__ACTION ITEM__
Every line of the records below that holds the word "大文字の" belongs in the answer.

__PROVIDED RECORDS__
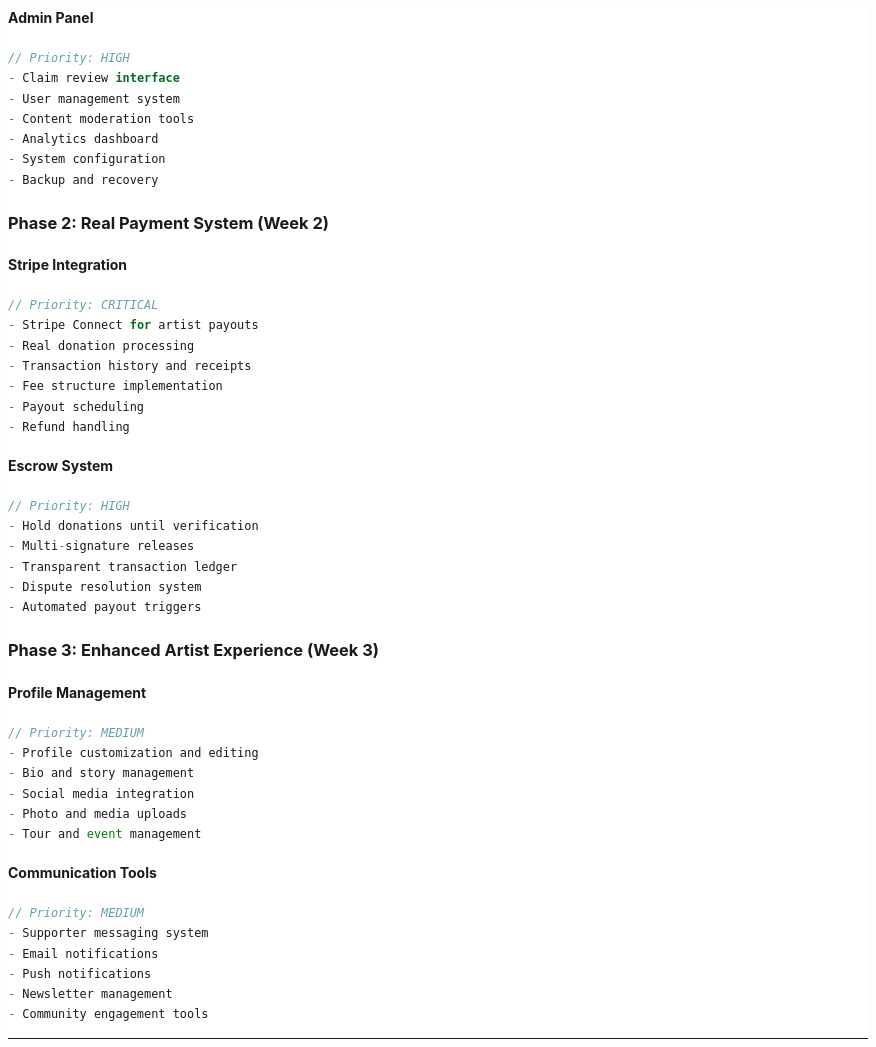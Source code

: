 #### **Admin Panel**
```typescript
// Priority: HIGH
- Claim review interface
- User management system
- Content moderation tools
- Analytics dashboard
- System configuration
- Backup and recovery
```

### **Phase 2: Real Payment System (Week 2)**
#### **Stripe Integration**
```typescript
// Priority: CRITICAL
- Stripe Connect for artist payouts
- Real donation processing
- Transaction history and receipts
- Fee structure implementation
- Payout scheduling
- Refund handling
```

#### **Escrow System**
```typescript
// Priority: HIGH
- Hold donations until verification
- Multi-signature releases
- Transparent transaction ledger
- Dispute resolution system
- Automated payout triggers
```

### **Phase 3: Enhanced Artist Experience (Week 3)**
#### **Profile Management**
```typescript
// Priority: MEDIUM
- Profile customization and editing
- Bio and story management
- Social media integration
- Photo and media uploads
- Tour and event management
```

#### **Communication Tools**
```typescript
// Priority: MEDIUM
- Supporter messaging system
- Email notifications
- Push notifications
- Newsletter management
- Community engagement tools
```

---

* * *

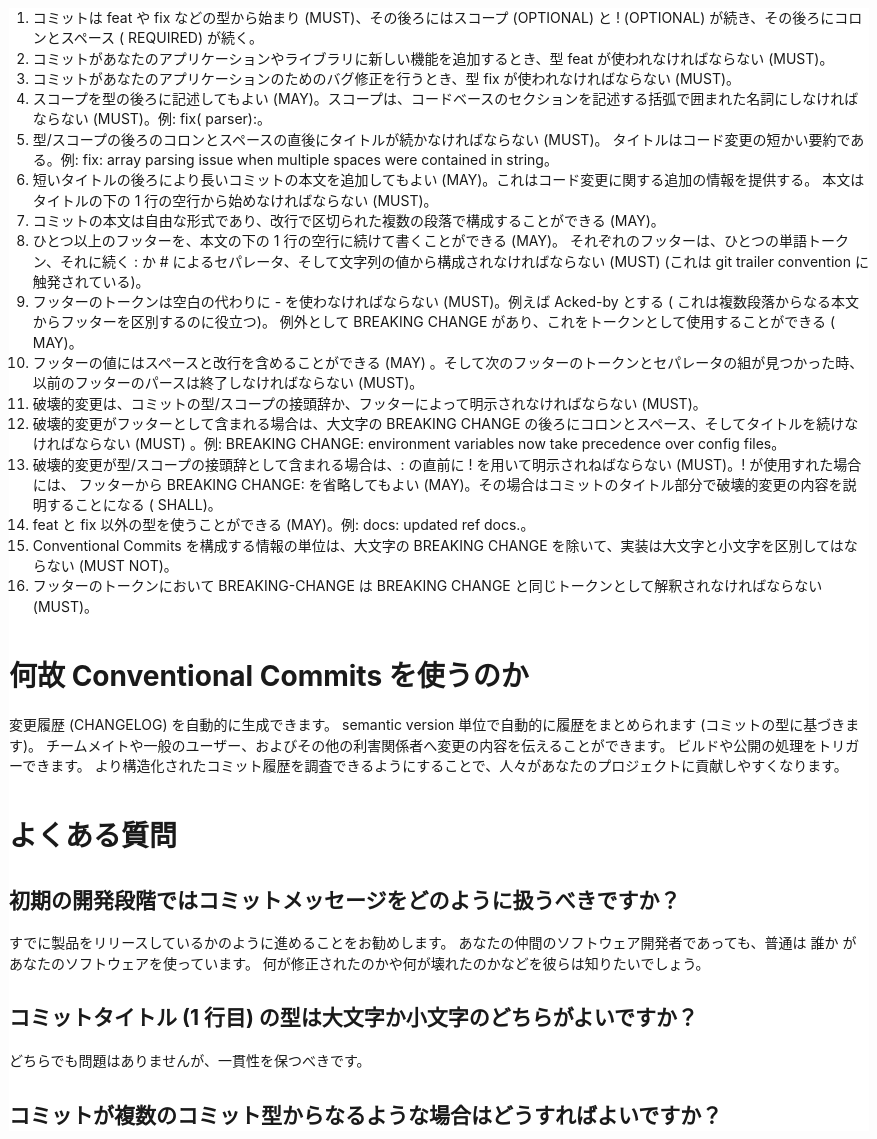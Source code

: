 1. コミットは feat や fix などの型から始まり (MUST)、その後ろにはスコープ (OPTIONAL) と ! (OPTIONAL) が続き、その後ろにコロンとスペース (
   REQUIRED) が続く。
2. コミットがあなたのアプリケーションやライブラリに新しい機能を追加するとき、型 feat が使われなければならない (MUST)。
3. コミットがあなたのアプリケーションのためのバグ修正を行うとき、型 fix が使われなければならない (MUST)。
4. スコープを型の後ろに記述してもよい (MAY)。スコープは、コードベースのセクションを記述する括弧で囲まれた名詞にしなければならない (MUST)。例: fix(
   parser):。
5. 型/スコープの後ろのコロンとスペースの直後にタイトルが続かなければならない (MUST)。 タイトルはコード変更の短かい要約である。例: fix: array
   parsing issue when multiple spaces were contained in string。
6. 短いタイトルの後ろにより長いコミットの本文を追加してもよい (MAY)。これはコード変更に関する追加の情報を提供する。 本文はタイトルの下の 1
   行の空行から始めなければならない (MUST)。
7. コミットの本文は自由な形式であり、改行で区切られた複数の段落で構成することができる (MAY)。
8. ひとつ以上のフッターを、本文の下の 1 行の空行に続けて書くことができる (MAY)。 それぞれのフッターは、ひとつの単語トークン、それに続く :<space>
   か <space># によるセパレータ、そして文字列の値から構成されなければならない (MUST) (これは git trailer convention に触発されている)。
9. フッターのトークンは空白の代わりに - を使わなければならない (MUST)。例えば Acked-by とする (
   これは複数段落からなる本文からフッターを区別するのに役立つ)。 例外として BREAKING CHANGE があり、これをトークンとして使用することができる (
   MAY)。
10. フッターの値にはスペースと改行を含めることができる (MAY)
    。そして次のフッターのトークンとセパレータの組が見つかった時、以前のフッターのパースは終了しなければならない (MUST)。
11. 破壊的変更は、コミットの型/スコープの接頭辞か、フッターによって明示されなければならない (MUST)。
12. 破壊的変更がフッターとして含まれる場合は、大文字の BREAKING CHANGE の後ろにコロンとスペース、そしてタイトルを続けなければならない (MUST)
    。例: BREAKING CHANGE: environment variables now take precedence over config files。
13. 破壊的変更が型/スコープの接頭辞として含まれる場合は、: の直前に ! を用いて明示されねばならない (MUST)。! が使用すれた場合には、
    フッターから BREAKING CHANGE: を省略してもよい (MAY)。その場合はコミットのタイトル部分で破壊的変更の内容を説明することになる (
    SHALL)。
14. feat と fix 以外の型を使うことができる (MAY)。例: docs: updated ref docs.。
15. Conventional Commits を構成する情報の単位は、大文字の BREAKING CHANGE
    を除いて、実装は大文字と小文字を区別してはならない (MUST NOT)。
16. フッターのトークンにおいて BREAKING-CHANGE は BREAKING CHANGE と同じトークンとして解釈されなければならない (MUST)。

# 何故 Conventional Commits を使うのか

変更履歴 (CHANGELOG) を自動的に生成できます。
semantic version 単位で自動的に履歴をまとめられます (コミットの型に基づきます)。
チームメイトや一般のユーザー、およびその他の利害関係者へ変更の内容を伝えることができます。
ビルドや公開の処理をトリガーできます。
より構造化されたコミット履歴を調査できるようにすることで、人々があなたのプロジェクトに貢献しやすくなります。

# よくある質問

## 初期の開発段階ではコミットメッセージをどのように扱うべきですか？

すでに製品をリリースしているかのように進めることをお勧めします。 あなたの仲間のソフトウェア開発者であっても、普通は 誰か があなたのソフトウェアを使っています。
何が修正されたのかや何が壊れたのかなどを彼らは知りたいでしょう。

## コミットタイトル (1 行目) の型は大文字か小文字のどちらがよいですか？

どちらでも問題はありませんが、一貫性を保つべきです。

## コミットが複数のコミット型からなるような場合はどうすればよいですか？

__ANSWER FOR THE TASK__
12. 破壊的変更がフッターとして含まれる場合は、大文字の BREAKING CHANGE の後ろにコロンとスペース、そしてタイトルを続けなければならない (MUST)
15. Conventional Commits を構成する情報の単位は、大文字の BREAKING CHANGE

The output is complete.